In 2009, the Minnesota charter school law was re-written and a major change in that law was to give authorizers more responsibilities. In return, authorizers were to be subjected to annual evaluations by the Minnesota department of Education (MDE).
The intent of the law seemed clear and I believe charter school operators and authorizers alike welcomed those and other changes in the 2009 law. These changes allowed MDE to pass many charter program administrative responsibilities down to the authorizers who better knew and understood the schools they had contracted with. But when MDE implemented the law, they did so in a way that flies in the face of organizational “best practices.” They gave the authorizers all of the responsibilities – but none of the power.
Nearly everything an authorizer must do requires pre-approval from MDE. Want to allow a school to expand by one grade? The law states that such an expansion must be overseen by the authorizer and that a change must be incorporated into the charter contract that the authorizer has with the school. Charter contracts are approved by MDE.
MDE, however, required that the entire plan for such a grade expansion – down to the smallest detail – must first be sent by the authorizer to MDE for approval. Only then could the two organizations enter into a charter contract. Thus, it is not the authorizer’s decision, even though the authorizer is responsible.
This also turns a one or two month process into a two or three year process.
You see, MDE has no direct interest in the success of the school and your school is no more important than some other school. You see, “deciding” is MDE’s forte.
But the authorizer is interested in your school. The school and its authorizer are interested in coming to an agreement and moving on. You see, “educating” is their forte.
The result of this micromanagement of authorizers has slowed charter school organizational changes, impeded the development of cutting edge educational methods – one reason charters were created in the first place – and allowed MDE bureaucrats to keep the power to themselves and hand off all of the responsibility and work to the authorizers.
Here is another example: This year, charter schools, many of them having operated preschool programs since their inception, were required to obtain approval of their preschool programs. Again, the authorizers were instructed to work with the schools to design the programs and then to send the design documents to MDE for approval. Only after this approval, could authorizers and schools negotiate a contract and only then could a charter school continue a program that it had been successfully running for many years.

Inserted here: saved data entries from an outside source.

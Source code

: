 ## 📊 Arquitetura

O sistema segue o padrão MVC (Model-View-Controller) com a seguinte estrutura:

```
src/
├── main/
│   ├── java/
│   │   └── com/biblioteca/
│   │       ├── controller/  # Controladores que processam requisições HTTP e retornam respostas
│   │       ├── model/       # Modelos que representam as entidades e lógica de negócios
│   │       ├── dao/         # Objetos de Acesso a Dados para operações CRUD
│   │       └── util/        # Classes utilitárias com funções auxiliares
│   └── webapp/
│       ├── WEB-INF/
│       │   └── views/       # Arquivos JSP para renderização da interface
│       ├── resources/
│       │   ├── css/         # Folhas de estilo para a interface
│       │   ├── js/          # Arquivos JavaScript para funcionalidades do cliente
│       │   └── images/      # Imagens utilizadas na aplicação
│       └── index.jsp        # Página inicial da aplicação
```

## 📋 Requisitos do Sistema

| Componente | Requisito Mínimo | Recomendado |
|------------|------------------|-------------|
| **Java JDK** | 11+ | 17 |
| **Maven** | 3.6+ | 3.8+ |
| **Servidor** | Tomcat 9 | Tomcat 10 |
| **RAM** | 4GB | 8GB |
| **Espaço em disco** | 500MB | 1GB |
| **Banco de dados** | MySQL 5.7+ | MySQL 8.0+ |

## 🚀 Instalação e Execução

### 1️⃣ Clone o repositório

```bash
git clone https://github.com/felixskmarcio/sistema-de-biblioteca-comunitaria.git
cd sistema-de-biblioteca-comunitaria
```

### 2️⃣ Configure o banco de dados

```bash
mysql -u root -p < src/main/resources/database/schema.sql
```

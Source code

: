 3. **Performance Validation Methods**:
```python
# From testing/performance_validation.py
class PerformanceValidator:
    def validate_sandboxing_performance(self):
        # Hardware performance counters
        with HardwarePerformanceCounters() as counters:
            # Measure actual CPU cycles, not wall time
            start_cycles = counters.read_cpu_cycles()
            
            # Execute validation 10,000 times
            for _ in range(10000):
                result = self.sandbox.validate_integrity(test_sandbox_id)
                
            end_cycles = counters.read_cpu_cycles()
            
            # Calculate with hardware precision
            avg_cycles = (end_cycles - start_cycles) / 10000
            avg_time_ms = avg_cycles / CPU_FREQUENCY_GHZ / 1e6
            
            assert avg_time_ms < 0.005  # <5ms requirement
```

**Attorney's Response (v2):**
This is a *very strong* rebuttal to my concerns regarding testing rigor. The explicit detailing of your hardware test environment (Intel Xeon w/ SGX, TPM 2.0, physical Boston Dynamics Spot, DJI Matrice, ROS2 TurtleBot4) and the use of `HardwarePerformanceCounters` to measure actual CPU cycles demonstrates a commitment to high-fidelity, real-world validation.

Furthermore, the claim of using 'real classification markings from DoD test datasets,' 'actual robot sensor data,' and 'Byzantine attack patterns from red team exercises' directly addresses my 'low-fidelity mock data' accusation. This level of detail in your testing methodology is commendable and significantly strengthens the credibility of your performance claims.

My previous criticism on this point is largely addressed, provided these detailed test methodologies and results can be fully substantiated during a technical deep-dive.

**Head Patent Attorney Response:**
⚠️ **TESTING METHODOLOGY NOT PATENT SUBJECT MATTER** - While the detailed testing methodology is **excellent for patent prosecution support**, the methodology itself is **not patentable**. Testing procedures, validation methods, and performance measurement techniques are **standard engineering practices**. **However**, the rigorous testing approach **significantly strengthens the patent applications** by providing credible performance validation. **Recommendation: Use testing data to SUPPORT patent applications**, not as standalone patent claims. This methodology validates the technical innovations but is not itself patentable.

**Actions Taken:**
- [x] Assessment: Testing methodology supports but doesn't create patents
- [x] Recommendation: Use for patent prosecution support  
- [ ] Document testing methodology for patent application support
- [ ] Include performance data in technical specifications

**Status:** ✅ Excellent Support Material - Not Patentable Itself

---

In the case of one school that I am familiar with, this effort has been in process since February. It is September. The next school year has begun. In the case of this school MDE claimed that multi-age preschool learning environments do not reflect current educational “best practices” (over a century of Montessori Children’s House learning environments notwithstanding). The school has made efforts to address the concerns of MDE, but each such effort added a month to an already long process and accordingly the school has not had its program approved. That non-approval stands in the face of state-mandated requirements to charter schools to be innovative – especially when their preschool programs have been in existence longer than most and already have a proven track-record.
MDE micromanagement of authorizer-responsibilities is unacceptable. Yes, MDE should subject authorizers to an annual evaluation and yes, MDE should hold them accountable, but the department must also be willing to empower authorizers to carry out those decision-making responsibilities for which they will be held accountable.
A state bureaucracy that is concerned with educational best practices certainly should be expected to adhere to organizational best practices as well. MDE should give charter school authorizers the power to carry out their responsibilities.
Published by the Winona Daily News on September 5, 2014 under the title: Empower authorizers at charter schools.